China's central bank introduced a new cash management tool this week in the form of temporary bond repurchase (repo) agreements and reverse repos, adding to its various open market operations and creating what could become an important interest rate indicator.

 

The following explains the mechanics and intent of this new tool, which market participants say is a big step in the People's Bank of China's (PBOC) new monetary policy framework.

 

WHAT ARE THE TEMPORARY REPOS AND REVERSE REPOS?

Both repos and reverse repos are forms of short-term cash management instruments that allow primary dealers to swap government bonds for cash with the central bank, in order to either borrow or park cash.

Under these temporary overnight repos, the PBOC can sell securities to primary dealers and agree to buy them back the following day, effectively draining cash from the financial system. Reverse repos help the PBOC inject funds.

 

WHAT ARE THE DETAILS OF THE PBOC'S TEMPORARY REPO OPERATIONS?

The PBOC has said temporary overnight repo and reverse repo operations will take place in the afternoon, between 4 p.m. (0800 GMT) and 4:20 p.m. on a working day, if it decides it is necessary based on market conditions. This is in contrast to its other routine daily operations conducted in the morning.

The interest rate on the temporary repos and reverse repos will be 20 basis points below and 50 basis points above the seven-day reverse repo rate, or 1.6% and 2.3%, respectively.

 

WHY HAS THE PBOC STARTED THESE REPOS?

Analysts believe the mechanism enables the seven-day reverse repo rate to become a new policy benchmark, after PBOC Governor Pan Gongsheng said last month the rate "basically fulfills the function" of the main policy rate but a narrower interest rate corridor may be needed.

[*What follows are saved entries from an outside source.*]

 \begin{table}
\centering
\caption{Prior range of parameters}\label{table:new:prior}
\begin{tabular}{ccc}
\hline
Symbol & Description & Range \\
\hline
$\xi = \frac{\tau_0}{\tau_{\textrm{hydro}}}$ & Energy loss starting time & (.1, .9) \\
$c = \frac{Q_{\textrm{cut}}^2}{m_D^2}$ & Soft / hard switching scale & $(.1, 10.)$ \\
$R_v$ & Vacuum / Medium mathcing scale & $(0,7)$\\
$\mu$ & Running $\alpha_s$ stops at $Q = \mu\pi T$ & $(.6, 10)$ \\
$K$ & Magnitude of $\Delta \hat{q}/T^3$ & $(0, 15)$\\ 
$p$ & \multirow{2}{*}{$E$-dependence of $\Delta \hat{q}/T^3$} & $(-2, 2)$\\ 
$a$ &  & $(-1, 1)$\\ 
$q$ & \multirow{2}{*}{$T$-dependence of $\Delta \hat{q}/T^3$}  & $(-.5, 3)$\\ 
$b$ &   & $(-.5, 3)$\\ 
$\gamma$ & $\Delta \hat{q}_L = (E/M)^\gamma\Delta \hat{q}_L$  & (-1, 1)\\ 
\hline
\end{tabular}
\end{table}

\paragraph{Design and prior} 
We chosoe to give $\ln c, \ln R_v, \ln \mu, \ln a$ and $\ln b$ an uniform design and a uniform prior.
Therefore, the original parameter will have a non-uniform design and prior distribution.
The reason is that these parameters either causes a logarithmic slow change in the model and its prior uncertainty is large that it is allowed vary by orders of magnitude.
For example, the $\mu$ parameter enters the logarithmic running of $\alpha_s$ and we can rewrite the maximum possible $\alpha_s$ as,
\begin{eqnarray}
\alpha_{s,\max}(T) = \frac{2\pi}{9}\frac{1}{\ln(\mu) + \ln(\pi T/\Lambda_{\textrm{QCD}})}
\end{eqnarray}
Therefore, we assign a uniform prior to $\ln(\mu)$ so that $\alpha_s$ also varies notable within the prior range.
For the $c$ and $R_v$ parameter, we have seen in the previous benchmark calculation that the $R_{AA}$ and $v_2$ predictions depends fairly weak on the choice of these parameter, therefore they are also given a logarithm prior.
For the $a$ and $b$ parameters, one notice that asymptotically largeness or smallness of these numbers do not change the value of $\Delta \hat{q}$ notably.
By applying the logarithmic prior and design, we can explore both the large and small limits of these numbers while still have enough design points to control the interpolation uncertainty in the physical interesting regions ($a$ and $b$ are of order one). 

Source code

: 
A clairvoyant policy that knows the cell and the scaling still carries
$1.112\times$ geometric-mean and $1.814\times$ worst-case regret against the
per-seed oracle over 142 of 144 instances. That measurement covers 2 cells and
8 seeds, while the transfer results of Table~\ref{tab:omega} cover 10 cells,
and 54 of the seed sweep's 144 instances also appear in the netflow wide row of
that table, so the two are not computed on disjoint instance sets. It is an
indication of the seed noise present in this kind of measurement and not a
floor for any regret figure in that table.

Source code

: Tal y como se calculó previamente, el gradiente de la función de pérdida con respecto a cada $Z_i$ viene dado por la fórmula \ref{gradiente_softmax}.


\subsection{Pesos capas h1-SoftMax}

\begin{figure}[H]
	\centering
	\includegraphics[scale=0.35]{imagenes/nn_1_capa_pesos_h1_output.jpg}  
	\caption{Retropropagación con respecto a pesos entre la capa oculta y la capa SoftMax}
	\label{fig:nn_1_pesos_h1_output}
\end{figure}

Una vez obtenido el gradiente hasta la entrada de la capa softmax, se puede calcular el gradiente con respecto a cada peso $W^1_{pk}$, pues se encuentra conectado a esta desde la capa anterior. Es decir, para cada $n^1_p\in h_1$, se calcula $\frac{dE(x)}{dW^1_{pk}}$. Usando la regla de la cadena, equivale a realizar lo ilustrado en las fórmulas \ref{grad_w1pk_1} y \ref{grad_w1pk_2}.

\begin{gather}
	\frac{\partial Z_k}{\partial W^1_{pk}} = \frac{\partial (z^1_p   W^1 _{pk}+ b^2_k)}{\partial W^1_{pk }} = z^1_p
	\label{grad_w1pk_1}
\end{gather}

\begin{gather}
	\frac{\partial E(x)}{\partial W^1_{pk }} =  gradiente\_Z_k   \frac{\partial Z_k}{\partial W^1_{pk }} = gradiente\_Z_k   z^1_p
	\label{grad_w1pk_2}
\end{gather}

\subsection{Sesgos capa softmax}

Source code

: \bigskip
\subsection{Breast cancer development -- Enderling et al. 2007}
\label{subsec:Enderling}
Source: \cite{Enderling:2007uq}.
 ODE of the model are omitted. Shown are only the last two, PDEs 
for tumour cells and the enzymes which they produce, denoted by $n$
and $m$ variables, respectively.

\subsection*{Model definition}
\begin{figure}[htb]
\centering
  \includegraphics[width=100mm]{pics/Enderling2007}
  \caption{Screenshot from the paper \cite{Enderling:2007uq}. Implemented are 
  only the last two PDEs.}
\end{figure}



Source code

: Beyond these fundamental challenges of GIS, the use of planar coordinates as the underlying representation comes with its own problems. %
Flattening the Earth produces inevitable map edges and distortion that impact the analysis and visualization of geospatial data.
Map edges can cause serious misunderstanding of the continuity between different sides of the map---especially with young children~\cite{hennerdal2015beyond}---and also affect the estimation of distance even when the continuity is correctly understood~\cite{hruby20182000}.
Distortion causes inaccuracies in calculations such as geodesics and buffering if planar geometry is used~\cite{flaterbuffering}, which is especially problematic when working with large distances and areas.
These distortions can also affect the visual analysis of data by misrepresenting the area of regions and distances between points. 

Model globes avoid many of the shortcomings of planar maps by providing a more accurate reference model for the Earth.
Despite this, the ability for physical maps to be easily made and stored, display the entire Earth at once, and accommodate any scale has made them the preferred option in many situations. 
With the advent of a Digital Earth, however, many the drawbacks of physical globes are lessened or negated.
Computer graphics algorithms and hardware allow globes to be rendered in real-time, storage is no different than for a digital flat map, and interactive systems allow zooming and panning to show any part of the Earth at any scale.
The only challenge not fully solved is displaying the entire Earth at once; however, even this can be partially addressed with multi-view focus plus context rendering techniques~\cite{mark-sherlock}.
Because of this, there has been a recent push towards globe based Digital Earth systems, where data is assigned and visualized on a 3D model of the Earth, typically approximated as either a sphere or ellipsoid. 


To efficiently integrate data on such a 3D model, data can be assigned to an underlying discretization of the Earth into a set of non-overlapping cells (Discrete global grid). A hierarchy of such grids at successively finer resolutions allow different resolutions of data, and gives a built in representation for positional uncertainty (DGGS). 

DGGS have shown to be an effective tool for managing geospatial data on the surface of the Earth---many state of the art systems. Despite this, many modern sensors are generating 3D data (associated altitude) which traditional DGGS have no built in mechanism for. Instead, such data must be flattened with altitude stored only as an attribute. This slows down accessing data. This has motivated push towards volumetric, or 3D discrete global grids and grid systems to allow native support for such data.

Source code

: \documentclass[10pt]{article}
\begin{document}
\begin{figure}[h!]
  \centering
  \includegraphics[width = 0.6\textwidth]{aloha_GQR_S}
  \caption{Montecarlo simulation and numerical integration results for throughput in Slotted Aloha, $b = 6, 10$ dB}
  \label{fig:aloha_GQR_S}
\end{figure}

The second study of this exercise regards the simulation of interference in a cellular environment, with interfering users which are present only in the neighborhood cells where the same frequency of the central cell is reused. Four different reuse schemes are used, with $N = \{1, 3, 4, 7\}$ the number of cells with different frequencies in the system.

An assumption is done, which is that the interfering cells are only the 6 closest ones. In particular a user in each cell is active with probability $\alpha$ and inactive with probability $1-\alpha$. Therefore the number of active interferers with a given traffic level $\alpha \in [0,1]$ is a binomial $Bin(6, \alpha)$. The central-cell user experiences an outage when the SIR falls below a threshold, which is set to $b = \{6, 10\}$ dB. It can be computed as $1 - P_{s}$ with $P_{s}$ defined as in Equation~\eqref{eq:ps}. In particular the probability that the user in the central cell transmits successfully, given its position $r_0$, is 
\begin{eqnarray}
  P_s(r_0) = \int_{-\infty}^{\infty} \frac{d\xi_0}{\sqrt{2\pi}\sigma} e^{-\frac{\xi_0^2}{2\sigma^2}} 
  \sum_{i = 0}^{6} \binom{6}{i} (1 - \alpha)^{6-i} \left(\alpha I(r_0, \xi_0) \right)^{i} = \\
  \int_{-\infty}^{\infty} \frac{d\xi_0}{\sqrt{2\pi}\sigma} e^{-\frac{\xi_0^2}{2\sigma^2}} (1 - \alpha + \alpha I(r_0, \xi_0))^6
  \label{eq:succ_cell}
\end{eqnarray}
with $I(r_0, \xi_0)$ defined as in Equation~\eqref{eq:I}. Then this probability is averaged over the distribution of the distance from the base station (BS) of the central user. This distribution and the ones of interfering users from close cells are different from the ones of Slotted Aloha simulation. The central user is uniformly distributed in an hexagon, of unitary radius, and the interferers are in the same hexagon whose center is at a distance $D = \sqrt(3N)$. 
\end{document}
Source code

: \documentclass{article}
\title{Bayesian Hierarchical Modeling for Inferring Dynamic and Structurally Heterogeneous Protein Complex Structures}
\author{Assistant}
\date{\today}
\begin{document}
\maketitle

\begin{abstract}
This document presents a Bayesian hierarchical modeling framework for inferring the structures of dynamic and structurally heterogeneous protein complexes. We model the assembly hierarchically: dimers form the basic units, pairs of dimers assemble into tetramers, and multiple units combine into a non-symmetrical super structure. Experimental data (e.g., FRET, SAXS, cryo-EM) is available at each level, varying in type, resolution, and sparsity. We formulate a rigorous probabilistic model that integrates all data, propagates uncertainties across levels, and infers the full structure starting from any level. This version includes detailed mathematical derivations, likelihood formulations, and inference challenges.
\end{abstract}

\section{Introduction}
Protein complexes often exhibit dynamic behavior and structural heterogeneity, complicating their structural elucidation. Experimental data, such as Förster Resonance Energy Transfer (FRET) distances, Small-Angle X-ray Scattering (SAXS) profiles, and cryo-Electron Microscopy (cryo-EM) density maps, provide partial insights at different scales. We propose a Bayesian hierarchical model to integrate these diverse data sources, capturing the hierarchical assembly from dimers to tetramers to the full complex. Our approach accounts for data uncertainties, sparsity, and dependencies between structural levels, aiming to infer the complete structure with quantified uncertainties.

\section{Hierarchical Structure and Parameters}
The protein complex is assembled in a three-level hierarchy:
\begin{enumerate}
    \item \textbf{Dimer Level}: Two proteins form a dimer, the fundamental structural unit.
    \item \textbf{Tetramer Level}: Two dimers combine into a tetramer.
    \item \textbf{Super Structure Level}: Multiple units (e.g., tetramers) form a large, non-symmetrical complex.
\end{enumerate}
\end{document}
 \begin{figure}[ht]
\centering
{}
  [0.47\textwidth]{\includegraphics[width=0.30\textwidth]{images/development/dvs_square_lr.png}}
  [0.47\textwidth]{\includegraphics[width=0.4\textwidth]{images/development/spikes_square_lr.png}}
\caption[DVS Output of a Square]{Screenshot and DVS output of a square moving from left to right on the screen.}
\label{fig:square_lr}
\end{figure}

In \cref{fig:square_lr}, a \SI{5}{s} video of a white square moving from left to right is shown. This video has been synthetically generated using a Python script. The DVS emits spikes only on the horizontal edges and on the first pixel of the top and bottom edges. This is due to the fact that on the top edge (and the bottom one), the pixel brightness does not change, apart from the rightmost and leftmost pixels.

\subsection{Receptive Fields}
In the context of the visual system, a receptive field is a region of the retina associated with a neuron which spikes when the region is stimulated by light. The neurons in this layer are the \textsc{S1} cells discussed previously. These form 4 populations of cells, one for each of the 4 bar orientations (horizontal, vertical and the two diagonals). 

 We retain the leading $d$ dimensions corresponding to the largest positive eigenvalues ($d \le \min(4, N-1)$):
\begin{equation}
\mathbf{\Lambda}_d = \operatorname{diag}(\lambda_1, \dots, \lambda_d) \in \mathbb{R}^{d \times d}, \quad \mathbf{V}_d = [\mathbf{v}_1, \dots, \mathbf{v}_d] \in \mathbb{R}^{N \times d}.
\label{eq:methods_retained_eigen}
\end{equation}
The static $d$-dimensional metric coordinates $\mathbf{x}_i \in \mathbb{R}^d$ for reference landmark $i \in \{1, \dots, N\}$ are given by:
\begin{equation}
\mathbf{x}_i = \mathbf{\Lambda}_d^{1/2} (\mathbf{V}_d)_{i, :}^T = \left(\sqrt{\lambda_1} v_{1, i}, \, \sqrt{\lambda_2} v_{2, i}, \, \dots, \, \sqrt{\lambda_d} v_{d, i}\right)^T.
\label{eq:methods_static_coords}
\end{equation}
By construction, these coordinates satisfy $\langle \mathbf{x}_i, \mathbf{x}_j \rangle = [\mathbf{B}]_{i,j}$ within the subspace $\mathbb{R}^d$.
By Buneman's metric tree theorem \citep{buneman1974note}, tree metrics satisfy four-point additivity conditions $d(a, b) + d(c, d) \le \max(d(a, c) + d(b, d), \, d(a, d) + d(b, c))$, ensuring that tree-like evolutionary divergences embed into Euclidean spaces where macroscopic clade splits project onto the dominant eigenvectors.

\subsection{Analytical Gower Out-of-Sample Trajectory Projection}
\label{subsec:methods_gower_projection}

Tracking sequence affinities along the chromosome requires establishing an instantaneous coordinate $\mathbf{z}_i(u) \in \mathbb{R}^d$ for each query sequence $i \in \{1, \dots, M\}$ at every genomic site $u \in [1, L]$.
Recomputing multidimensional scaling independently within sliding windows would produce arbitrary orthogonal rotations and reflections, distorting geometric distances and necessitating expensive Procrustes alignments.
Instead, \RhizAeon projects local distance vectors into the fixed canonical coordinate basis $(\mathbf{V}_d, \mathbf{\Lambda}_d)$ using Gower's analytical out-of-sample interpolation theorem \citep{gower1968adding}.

The interest rates on the temporary repos and reverse repos will form the new interest rate corridor with a width of 70 basis points, analyst say. The market now trades a wide 245 basis points range between the seven-day standing lending facility (SLF) rate and the central bank's interest rate on excess reserves (IOER).

 

WHY NOW?

The central bank has sounded warnings and introduced a flurry of measures, including plans to sell treasury bonds, to cool a long-running bond rally.

PBOC's Pan said the central bank should take prompt actions to blunt risk accumulation in financial markets and that it is important to "maintain a normal upward-sloping yield curve."

Ju Wang, head of Greater China FX & rates strategy at BNP Paribas, said a steeper yield curve could also put a floor under the weak yuan as overseas investors seek yuan bonds.

The yuan has lost 2.4% to a resurgent U.S. dollar so far this year, weighed down by its relative low yields versus other economies.

 

WHAT WILL HAPPEN TO INTEREST RATES ON OTHER MONETARY POLICY INSTRUMENTS?

Pan said the PBOC may consider a single short-term interest rate as the key policy rate and, if the seven-day reverse repo rate fulfilled that function, it will serve to smooth policy transmission to other benchmarks and tenors.